DESPITE promises by both the former and current government to open the doors to the newly-refurbished main courthouse on Peynier Street in Castries in the quickest time possible, the building remains closed.
Since undergoing a lengthy period of refurbishment after the court went into recess in July last year, the courthouse has been a hot discussion topic among members of the legal fraternity who were promised that the building would have been opened for the commencement of the new law year by mid-September last year.
When the renovation phase went past the opening of the new law year, then President of the Bar Association of Saint Lucia, Mary Juliana Charles, told The VOICE in October last year that the Bar had “found that the so-called renovations were totally lacking” after she and other lawyers toured the building.
The renovations became necessary following years of staff complaining about bouts of respiratory problems stemming from asbestos and the excrement of bats, rats and pigeons that burrowed in the ceiling and other parts of the building. In some instances, members of the legal fraternity staged sit-outs and protest marches calling for improved conditions at the courthouse.
As a result of the closure, court cases are being heard in various locations across the city, including at Nyerah Court on John Compton Highway and La Place Carenage on Jeremie Street. Moreover, Charles insisted that while the renovations were necessary, Bar Association members were more concerned about having an air quality assessment on the building done before they returned there.
In September this year, Charles told The VOICE that renovations were completed on the building and that she had received an update from the Ministry of Home Affairs, Justice and National Security that an air quality assessment was conducted on the building between August 22 and 24 this year.
Charles said those samples were forwarded to be tested by laboratories in the United States and that results would be made available to the ministry two weeks later.

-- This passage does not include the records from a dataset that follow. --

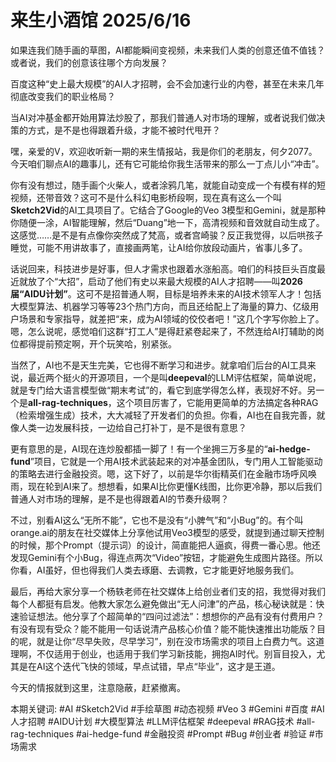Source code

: # 来生小酒馆 2025/6/16

如果连我们随手画的草图，AI都能瞬间变视频，未来我们人类的创意还值不值钱？或者说，我们的创意该往哪个方向发展？

百度这种“史上最大规模”的AI人才招聘，会不会加速行业的内卷，甚至在未来几年彻底改变我们的职业格局？

当AI对冲基金都开始用算法炒股了，那我们普通人对市场的理解，或者说我们做决策的方式，是不是也得跟着升级，才能不被时代甩开？

嘿，亲爱的V，欢迎收听新一期的来生情报站，我是你们的老朋友，何夕2077。今天咱们聊点AI的趣事儿，还有它可能给你我生活带来的那么一丁点儿小“冲击”。

你有没有想过，随手画个火柴人，或者涂鸦几笔，就能自动变成一个有模有样的短视频，还带音效？这可不是什么科幻电影桥段啊，现在真有这么一个叫**Sketch2Vid**的AI工具项目了。它结合了Google的Veo 3模型和Gemini，就是那种你随便一涂，AI智能理解，然后“Duang”地一下，高清视频和音效就自动生成了。这感觉……是不是有点像你突然成了梵高，或者宫崎骏？反正我觉得，以后哄孩子睡觉，可能不用讲故事了，直接画两笔，让AI给你放段动画片，省事儿多了。

话说回来，科技进步是好事，但人才需求也跟着水涨船高。咱们的科技巨头百度最近就放了个“大招”，启动了他们有史以来最大规模的AI人才招聘——叫**2026届“AIDU计划”**。这可不是招普通人啊，目标是培养未来的AI技术领军人才！包括大模型算法、机器学习等等23个热门方向，而且还给配上了海量的算力、亿级用户场景和专家指导，就差把“来，成为AI领域的佼佼者吧！”这几个字写你脸上了。嗯，怎么说呢，感觉咱们这群“打工人”是得赶紧卷起来了，不然连给AI打辅助的岗位都得提前预定啊，开个玩笑哈，别紧张。

当然了，AI也不是天生完美，它也得不断学习和进步。就拿咱们后台的AI工具来说，最近两个挺火的开源项目，一个是叫**deepeval**的LLM评估框架，简单说呢，就是专门给大语言模型做“期末考试”的，看它到底学得怎么样，表现好不好。另一个是**all-rag-techniques**，这个项目厉害了，它能用更简单的方法搞定各种RAG（检索增强生成）技术，大大减轻了开发者们的负担。你看，AI也在自我完善，就像人类一边发展科技，一边给自己打补丁，是不是很有意思？

更有意思的是，AI现在连炒股都插一脚了！有一个坐拥三万多星的“**ai-hedge-fund**”项目，它就是一个用AI技术武装起来的对冲基金团队，专门用人工智能驱动的策略去进行金融投资。嗯，这下好了，以前是华尔街精英们在金融市场呼风唤雨，现在轮到AI来了。想想看，如果AI比你更懂K线图，比你更冷静，那以后我们普通人对市场的理解，是不是也得跟着AI的节奏升级啊？

不过，别看AI这么“无所不能”，它也不是没有“小脾气”和“小Bug”的。有个叫orange.ai的朋友在社交媒体上分享他试用Veo3模型的感受，就提到通过聊天控制的时候，那个Prompt（提示词）的设计，简直能把人逼疯，得费一番心思。他还发现Gemini有个小Bug，得连点两次“Video”按钮，才能避免生成图片路径。所以你看，AI虽好，但也得我们人类去琢磨、去调教，它才能更好地服务我们。

最后，再给大家分享一个杨轶老师在社交媒体上给创业者们支的招，我觉得对我们每个人都挺有启发。他教大家怎么避免做出“无人问津”的产品，核心秘诀就是：快速验证想法。他分享了个超简单的“四问过滤法”：想想你的产品有没有付费用户？有没有现有受众？能不能用一句话说清产品核心价值？能不能快速推出功能版？目的呢，就是让你“尽早失败，尽早学习”，别在没市场需求的项目上白费力气。这道理啊，不仅适用于创业，也适用于我们学习新技能，拥抱AI时代。别盲目投入，尤其是在AI这个迭代飞快的领域，早点试错，早点“毕业”，这才是王道。

今天的情报就到这里，注意隐蔽，赶紧撤离。

本期关键词:
#AI
#Sketch2Vid
#手绘草图
#动态视频
#Veo 3
#Gemini
#百度
#AI人才招聘
#AIDU计划
#大模型算法
#LLM评估框架
#deepeval
#RAG技术
#all-rag-techniques
#ai-hedge-fund
#金融投资
#Prompt
#Bug
#创业者
#验证
#市场需求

The hope was that the building would have been opened for business last September, which did not materialize.
Attorney and President of the Senate, Andy Daniel, weighed in on the matter last Thursday, telling The VOICE that the longstanding issue needs to come to a close for the sake of justice being seen to be in action.
“I believe that we must make our system work,” Daniel said. “We must stop looking for excuses for not achieving or not going about with what we’re supposed to. We have a judicial system, so let’s put resources and manpower (into it) and get the system to work. Many jurisdictions have one court with various aspects of it. When you prepare for your case, you should go to trial.”
Daniel added that the requisite resources needed to be put into the justice system, whether they are of manpower, financial or buildings in nature. He said Saint Lucia’s justice system “has proven that it can work because it’s the same system we use throughout the OECS and what we have adopted from other countries.”
“If it’s working elsewhere, it can work in Saint Lucia if we put our heads together,” Daniel said.
While serving as magistrate in the past, Daniel said there were instances in which he insisted that courthouses were of a certain standard, stressing that the general courtroom ambience does affect the state of mind.
Daniel added that despite the courtroom being moved to another location, officers of the court must perform to the best of their ability since the court is not necessarily the building. However, he conceded that the actual courthouse does have an effect on one’s performance as a lawyer, judge or parties to a matter.
“I would love to see the system work and the courthouse open. I don’t care what people feel about how (the court) is working at La Place Carenage; my opinion is that the court should not be at La Place Carenage. So I would love for the courthouse to be moved from there. I’m hoping that in the new year government, through the Minister for Legal Affairs, will do all that is necessary to ensure that the court is returned to where it rightfully belongs,” Daniel explained.